[Collected data]
-*-

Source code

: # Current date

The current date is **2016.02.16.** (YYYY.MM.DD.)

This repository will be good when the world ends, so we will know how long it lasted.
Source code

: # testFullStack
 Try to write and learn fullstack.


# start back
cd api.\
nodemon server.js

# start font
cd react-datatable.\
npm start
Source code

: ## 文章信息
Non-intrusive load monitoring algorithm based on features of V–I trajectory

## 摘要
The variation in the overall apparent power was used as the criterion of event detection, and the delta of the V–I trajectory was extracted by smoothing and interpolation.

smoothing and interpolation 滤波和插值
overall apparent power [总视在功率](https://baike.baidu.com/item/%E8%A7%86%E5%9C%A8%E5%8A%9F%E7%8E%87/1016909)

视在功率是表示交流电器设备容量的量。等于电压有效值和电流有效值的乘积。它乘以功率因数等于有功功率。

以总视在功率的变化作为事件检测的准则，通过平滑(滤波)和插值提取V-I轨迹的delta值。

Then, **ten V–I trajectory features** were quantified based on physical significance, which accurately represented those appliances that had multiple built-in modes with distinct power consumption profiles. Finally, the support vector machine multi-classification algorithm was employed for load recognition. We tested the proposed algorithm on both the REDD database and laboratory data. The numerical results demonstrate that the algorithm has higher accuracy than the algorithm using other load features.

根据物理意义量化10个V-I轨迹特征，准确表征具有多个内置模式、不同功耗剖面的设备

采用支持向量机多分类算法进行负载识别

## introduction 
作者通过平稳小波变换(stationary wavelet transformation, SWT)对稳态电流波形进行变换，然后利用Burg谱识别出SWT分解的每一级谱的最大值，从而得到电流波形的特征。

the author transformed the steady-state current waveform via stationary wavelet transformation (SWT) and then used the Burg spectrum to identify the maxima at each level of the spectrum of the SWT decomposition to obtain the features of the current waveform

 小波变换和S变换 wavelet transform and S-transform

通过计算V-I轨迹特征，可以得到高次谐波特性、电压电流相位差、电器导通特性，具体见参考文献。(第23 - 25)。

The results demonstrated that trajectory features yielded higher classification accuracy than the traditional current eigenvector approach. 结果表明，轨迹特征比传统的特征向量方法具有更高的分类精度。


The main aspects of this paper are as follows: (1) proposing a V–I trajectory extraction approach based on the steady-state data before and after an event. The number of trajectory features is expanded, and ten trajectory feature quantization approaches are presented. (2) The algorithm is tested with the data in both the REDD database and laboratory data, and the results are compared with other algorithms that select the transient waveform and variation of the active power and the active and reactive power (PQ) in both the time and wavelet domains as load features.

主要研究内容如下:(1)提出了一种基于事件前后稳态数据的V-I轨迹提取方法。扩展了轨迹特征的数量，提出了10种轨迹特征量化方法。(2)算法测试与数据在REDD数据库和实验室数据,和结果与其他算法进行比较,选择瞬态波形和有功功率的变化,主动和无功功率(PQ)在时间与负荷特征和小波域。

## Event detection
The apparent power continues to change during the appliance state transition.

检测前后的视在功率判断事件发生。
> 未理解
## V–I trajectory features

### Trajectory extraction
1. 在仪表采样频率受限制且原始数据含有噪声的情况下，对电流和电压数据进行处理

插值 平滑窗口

-*-

◆ YOUR TASK
Copy out the lines above word for word, stopping after the line containing "cd react-datatable.\".

◆ THE COMPLETED TASK
Source code

: # Current date

The current date is **2016.02.16.** (YYYY.MM.DD.)

This repository will be good when the world ends, so we will know how long it lasted.
Source code

: # testFullStack
 Try to write and learn fullstack.


# start back
cd api.\
nodemon server.js

# start font
cd react-datatable.\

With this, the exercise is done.